### PROBLEM STATEMENT
Return, in their exact form, the lines that lie between the start of the data below and the line containing "to appropriately handle.", with both ends included.

BEGIN EXCERPTED RECORDS

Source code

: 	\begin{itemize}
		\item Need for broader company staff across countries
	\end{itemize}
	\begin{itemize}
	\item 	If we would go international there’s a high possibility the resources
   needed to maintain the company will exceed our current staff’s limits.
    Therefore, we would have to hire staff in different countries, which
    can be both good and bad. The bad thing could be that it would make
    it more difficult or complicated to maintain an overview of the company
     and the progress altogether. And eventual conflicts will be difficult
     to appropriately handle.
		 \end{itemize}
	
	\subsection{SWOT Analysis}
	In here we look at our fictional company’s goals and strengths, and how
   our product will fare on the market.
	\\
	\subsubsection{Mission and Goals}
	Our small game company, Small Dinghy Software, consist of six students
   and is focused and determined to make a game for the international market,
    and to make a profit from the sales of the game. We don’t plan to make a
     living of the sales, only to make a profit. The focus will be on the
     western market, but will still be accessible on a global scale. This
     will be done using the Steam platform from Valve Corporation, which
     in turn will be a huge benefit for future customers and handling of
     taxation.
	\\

END EXCERPTED RECORDS

### EXERCISE OUTPUT
Source code

: 	\begin{itemize}
		\item Need for broader company staff across countries
	\end{itemize}
	\begin{itemize}
	\item 	If we would go international there’s a high possibility the resources
   needed to maintain the company will exceed our current staff’s limits.
    Therefore, we would have to hire staff in different countries, which
    can be both good and bad. The bad thing could be that it would make
    it more difficult or complicated to maintain an overview of the company
     and the progress altogether. And eventual conflicts will be difficult
     to appropriately handle.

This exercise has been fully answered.